A Controversial Deed
Pastor Jay Pound - May 26, 2013
A Profoundly incarnational moment
- The Disciples: For Glory Not Grief
- This is happening for God's glory so that the Son of God may be glorified through it (11.4)
- This is happening so that people will believe (11.15, 42)
- Martha: The Present not the Future
- Martha was looking to the future for hope (11.24)
- Jesus told Martha that in him, the God's future had already begun (11.25-26)
- Mary: The Power of God over the Power of Death
- As a human being, Jesus mourns the loss of a friend (11.35)
- As the good and loving God, Jesus is indignant at the corruption and pain caused by sin and death (11.33, 38)

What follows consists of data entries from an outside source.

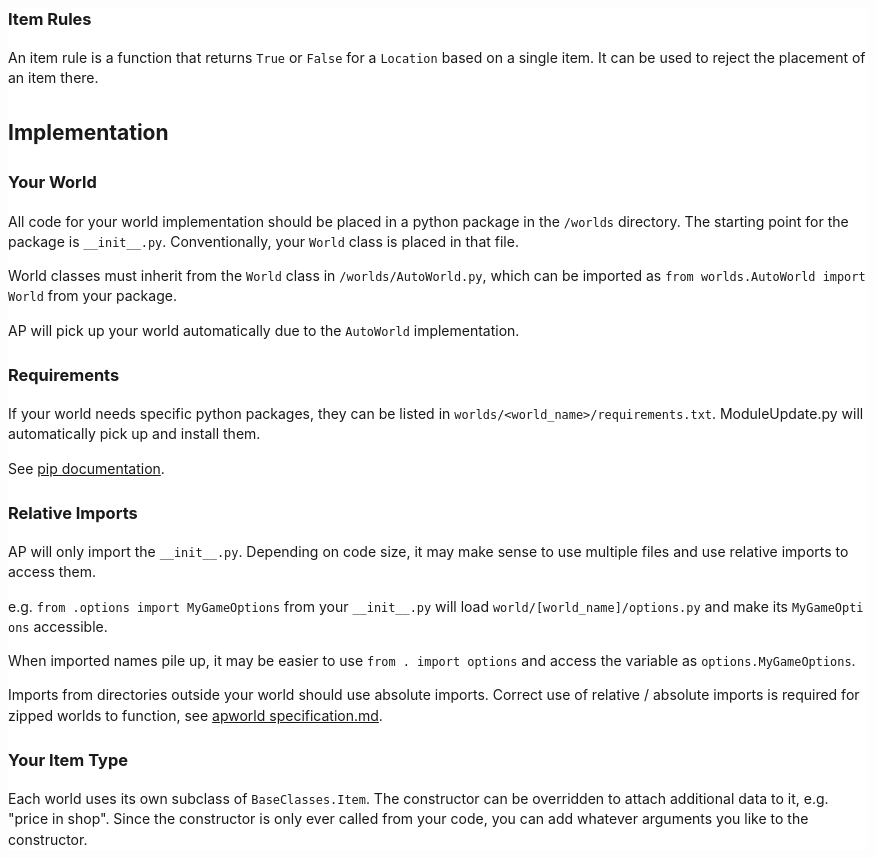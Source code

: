 ### Item Rules

An item rule is a function that returns `True` or `False` for a `Location` based on a single item. It can be used to
reject the placement of an item there.

## Implementation

### Your World

All code for your world implementation should be placed in a python package in the `/worlds` directory. The starting
point for the package is `__init__.py`. Conventionally, your `World` class is placed in that file.

World classes must inherit from the `World` class in `/worlds/AutoWorld.py`, which can be imported as
`from worlds.AutoWorld import World` from your package.

AP will pick up your world automatically due to the `AutoWorld` implementation.

### Requirements

If your world needs specific python packages, they can be listed in `worlds/<world_name>/requirements.txt`.
ModuleUpdate.py will automatically pick up and install them.

See [pip documentation](https://pip.pypa.io/en/stable/cli/pip_install/#requirements-file-format).

### Relative Imports

AP will only import the `__init__.py`. Depending on code size, it may make sense to use multiple files and use relative
imports to access them.

e.g. `from .options import MyGameOptions` from your `__init__.py` will load `world/[world_name]/options.py` and make
its `MyGameOptions` accessible.

When imported names pile up, it may be easier to use `from . import options` and access the variable as
`options.MyGameOptions`.

Imports from directories outside your world should use absolute imports. Correct use of relative / absolute imports is
required for zipped worlds to function, see [apworld specification.md](apworld%20specification.md).

### Your Item Type

Each world uses its own subclass of `BaseClasses.Item`. The constructor can be overridden to attach additional data to
it, e.g. "price in shop". Since the constructor is only ever called from your code, you can add whatever arguments you
like to the constructor.


  [Option documentation]: /docs/options%20api.md#option-documentation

- Human beings are hopelessly overmatched by sin, evil and our fallen world
- Sin, evil and our fallen world are hopelessly overmatched by our God
- Challenge: Our God raises the dead
- Encouragement: Our God raises the dead
- Why does Jesus linger for two days after hearing the news about Lazarus? (11.4-6)
- How is Jesus agenda different even from Lazarus' other family and friends? What is their primary concern? What is Jesus'?
- When the disciples voice their concern over returning to Judea, where Jesus was so recently threatened with violence (10.31, 39), Jesus gives a cryptic response (11.-10).
- What do you think Jesus means by this?
- What does it mean for their immediate plans?
- What does it also imply more long-term for Jesus?
- Compare/Contrast Martha's statement and faith in 11.17-27 with the responses of the disciples (11.7-16) and Jesus' Jewish opponents in 10.24-42.
- (Note the difference in the way Jesus responds to the disciples (11.15), his opponents (10.26) and Martha (11.40).
- How does Jesus raising Lazarus lead to his own death (11.45-57)?
- Raising Lazarus is certainly a significant argument for Jesus' power and divinity. But how is this also an equally powerful sign that God's Kingdom has in some way come?
- This passage is a reminder that the gospel remains the only hope for the humanity, that the work of God in Jesus remains the only answer to death.
- Much in our contemporary world can be discouraging and even depressing, how is this passage an encouragement?
- It is easy to feel that Christians in our culture are under attack or on the defensive, what does this passage suggest about that perception?
- How does this passage help us strike a balance between the extremes of doing nothing about problems in our world and thinking we can solve them all?